Yves turned and fled for help, closing the door behind him. Through the infirmary he ran full tilt, and out into the piled, whirling, howling snow of the court, across to the cloister and the warming-room, where surely they would be at this hour. He fell once, and plucked himself shivering out of a drift, halting to clear his eyes. The whole night was a rain of goosefeathers, but cold, cold, and the wind that flung them in his face cut like a knife. He stumbled and slithered to the door of the church, and there halted, hearing the chanting within. It was later than he had thought. Compline had already begun.

He had been too well schooled in the courtesies and proper observancies, he could not for any cause burst in upon the officer and bawl for help. He hung still for a few moments to get his breath and snake the snow from his hair and lashes. Compline was not long, surely he could go back and battle with his disordered charge until the office was over. Then there would be help in plenty. He had only to keep Brother Elyas quiet for a quarter of an hour.

He turned, half-blinded as soon as he left cover, and battled his way back through the drifts, laboring hard with his short, sturdy legs, and lowering his head like a little fighting bull against the wind.

The outer door of the infirmary stood open wide, but he was all too afraid that he had left it so in his haste. He blundered along the passage within, fending himself off from the walls with both hands as he shook off the snow that clung to his face. The door of the sickroom was also wide open. That brought him up with a jolt that jarred him to the heels.

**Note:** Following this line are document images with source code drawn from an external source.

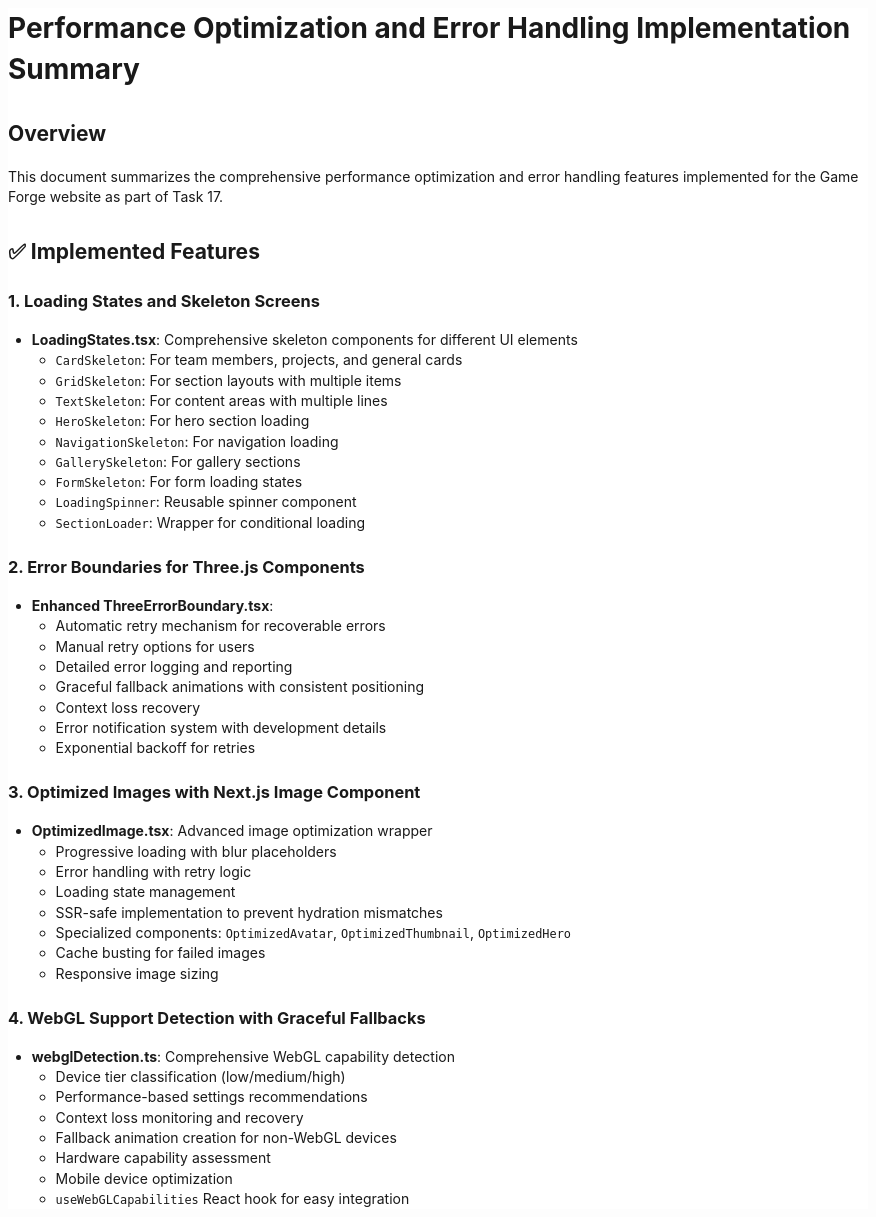 # Performance Optimization and Error Handling Implementation Summary

## Overview
This document summarizes the comprehensive performance optimization and error handling features implemented for the Game Forge website as part of Task 17.

## ✅ Implemented Features

### 1. Loading States and Skeleton Screens
- **LoadingStates.tsx**: Comprehensive skeleton components for different UI elements
  - `CardSkeleton`: For team members, projects, and general cards
  - `GridSkeleton`: For section layouts with multiple items
  - `TextSkeleton`: For content areas with multiple lines
  - `HeroSkeleton`: For hero section loading
  - `NavigationSkeleton`: For navigation loading
  - `GallerySkeleton`: For gallery sections
  - `FormSkeleton`: For form loading states
  - `LoadingSpinner`: Reusable spinner component
  - `SectionLoader`: Wrapper for conditional loading

### 2. Error Boundaries for Three.js Components
- **Enhanced ThreeErrorBoundary.tsx**:
  - Automatic retry mechanism for recoverable errors
  - Manual retry options for users
  - Detailed error logging and reporting
  - Graceful fallback animations with consistent positioning
  - Context loss recovery
  - Error notification system with development details
  - Exponential backoff for retries

### 3. Optimized Images with Next.js Image Component
- **OptimizedImage.tsx**: Advanced image optimization wrapper
  - Progressive loading with blur placeholders
  - Error handling with retry logic
  - Loading state management
  - SSR-safe implementation to prevent hydration mismatches
  - Specialized components: `OptimizedAvatar`, `OptimizedThumbnail`, `OptimizedHero`
  - Cache busting for failed images
  - Responsive image sizing

### 4. WebGL Support Detection with Graceful Fallbacks
- **webglDetection.ts**: Comprehensive WebGL capability detection
  - Device tier classification (low/medium/high)
  - Performance-based settings recommendations
  - Context loss monitoring and recovery
  - Fallback animation creation for non-WebGL devices
  - Hardware capability assessment
  - Mobile device optimization
  - `useWebGLCapabilities` React hook for easy integration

The room was empty, the coverings of the bed hung low to the floor. Brother Elyas’ sandals, laid neatly side by side under the head of the bed, were gone. And so was Brother Elyas, just as he had risen from his sick-bed, clothed, habited but without cloak or covering, out into the night of the ninth of December, into such a blizzard as had raged the night he came by his all but mortal injuries, and Sister Hilaria by her death. The only name that had reached him in his solitary place.

Yves charged back along the passage to the doorway, and out into the storm. And there were tracks, though he had not seen them when he entered, because he had not expected them to be there, nor would they last long. They were filling fast, but they showed, large feet tramping down the steps and across the court, not towards the church, no—straight for the gatehouse. And Brother Porter had leave to attend Compline.

They were still chanting in the church, and Elyas could not have got far. Yves ran to grab his cloak from the porch of the guest-hall, and bolted like a startled hare, in convulsive leaps, towards the gatehouse. The tracks were filling fast, they lingered only as shallowing pits in the whiteness, picked out by the shadows cast from the few burning torches. But they reached and quitted the gate. The world without was nothing but a boiling whiteness, and the depth of the fall made walking hard labor for his short legs, but he plodded on relentlessly. The tracks turned right. So did Yves.

Some way along the road, wading blindly, with no sense of direction left to him in a snowfall that looked the same wherever he turned his face, but where the ground below him was still dimpled faintly with the furrows and pits of passage, he glimpsed in a momentary emptiness cleared by the gale’s caprice, a black shadow flitting before him. He fixed his eyes upon it, and plunged determinedly after.